ACTION ITEM:
Find the line with "the new folder" and the line with "The **selected environment**" in the entries below; output exactly those two lines, every line between them, and no others.

DATA SHOWN:
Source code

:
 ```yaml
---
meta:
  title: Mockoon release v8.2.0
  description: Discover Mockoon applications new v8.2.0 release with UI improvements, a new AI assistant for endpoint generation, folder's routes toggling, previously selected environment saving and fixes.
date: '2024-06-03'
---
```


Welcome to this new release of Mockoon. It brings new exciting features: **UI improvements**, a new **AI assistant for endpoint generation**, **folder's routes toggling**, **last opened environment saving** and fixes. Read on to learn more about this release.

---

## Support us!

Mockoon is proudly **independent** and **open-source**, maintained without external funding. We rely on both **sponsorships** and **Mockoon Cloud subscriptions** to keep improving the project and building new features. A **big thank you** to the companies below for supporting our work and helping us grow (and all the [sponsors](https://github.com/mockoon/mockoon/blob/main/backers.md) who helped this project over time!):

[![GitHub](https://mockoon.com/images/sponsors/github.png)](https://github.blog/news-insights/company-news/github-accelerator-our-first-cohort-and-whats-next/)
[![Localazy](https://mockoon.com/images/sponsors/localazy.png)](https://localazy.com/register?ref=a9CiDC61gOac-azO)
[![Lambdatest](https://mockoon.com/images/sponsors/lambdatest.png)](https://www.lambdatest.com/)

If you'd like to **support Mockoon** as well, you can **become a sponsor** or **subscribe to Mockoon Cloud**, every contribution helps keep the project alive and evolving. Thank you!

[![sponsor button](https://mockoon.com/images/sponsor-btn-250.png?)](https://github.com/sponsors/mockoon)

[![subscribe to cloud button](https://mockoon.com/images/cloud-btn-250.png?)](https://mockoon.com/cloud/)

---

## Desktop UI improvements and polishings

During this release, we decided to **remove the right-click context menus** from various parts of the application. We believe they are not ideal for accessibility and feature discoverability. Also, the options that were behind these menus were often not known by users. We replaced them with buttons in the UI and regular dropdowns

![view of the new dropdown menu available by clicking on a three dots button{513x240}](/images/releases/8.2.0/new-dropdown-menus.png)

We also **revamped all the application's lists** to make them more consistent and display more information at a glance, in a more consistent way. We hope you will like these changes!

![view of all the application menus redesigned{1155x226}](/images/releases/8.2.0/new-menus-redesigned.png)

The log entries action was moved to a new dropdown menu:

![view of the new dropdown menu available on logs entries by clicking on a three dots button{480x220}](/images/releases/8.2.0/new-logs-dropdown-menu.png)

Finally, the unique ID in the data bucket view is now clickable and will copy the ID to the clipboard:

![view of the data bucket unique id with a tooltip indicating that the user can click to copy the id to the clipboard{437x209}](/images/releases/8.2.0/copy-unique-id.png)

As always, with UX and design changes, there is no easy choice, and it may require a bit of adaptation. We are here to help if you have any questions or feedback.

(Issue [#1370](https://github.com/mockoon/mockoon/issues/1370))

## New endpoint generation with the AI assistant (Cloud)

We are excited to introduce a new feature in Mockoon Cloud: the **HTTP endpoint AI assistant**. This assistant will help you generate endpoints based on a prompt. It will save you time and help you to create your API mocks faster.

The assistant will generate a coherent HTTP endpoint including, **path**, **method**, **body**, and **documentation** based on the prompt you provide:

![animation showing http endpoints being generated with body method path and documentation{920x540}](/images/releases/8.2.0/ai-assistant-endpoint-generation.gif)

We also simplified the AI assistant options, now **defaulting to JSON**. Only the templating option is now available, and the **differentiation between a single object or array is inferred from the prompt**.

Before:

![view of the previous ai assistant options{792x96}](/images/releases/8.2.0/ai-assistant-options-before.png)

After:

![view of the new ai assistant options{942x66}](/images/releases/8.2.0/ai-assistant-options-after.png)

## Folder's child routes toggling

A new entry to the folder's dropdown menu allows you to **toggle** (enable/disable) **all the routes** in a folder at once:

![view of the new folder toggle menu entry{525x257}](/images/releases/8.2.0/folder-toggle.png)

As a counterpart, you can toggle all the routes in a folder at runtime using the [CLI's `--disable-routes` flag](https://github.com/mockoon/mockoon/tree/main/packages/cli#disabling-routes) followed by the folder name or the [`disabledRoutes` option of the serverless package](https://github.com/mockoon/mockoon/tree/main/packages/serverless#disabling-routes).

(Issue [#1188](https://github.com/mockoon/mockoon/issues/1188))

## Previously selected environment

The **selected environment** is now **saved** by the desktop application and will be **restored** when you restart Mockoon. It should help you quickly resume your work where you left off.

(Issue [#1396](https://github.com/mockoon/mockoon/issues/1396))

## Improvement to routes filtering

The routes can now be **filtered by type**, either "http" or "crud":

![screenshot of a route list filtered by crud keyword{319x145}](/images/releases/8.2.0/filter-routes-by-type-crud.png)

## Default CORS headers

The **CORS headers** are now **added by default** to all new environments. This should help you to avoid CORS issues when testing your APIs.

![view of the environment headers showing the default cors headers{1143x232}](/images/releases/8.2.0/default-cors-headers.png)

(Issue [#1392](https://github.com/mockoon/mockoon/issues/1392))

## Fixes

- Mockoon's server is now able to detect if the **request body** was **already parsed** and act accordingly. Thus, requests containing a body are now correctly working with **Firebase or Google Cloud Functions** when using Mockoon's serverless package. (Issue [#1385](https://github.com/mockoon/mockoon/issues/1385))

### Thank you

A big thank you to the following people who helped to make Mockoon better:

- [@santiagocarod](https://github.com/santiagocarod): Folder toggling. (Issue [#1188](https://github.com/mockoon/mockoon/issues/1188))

EXERCISE RESULT:
![view of the new folder toggle menu entry{525x257}](/images/releases/8.2.0/folder-toggle.png)

As a counterpart, you can toggle all the routes in a folder at runtime using the [CLI's `--disable-routes` flag](https://github.com/mockoon/mockoon/tree/main/packages/cli#disabling-routes) followed by the folder name or the [`disabledRoutes` option of the serverless package](https://github.com/mockoon/mockoon/tree/main/packages/serverless#disabling-routes).

(Issue [#1188](https://github.com/mockoon/mockoon/issues/1188))

## Previously selected environment

The **selected environment** is now **saved** by the desktop application and will be **restored** when you restart Mockoon. It should help you quickly resume your work where you left off.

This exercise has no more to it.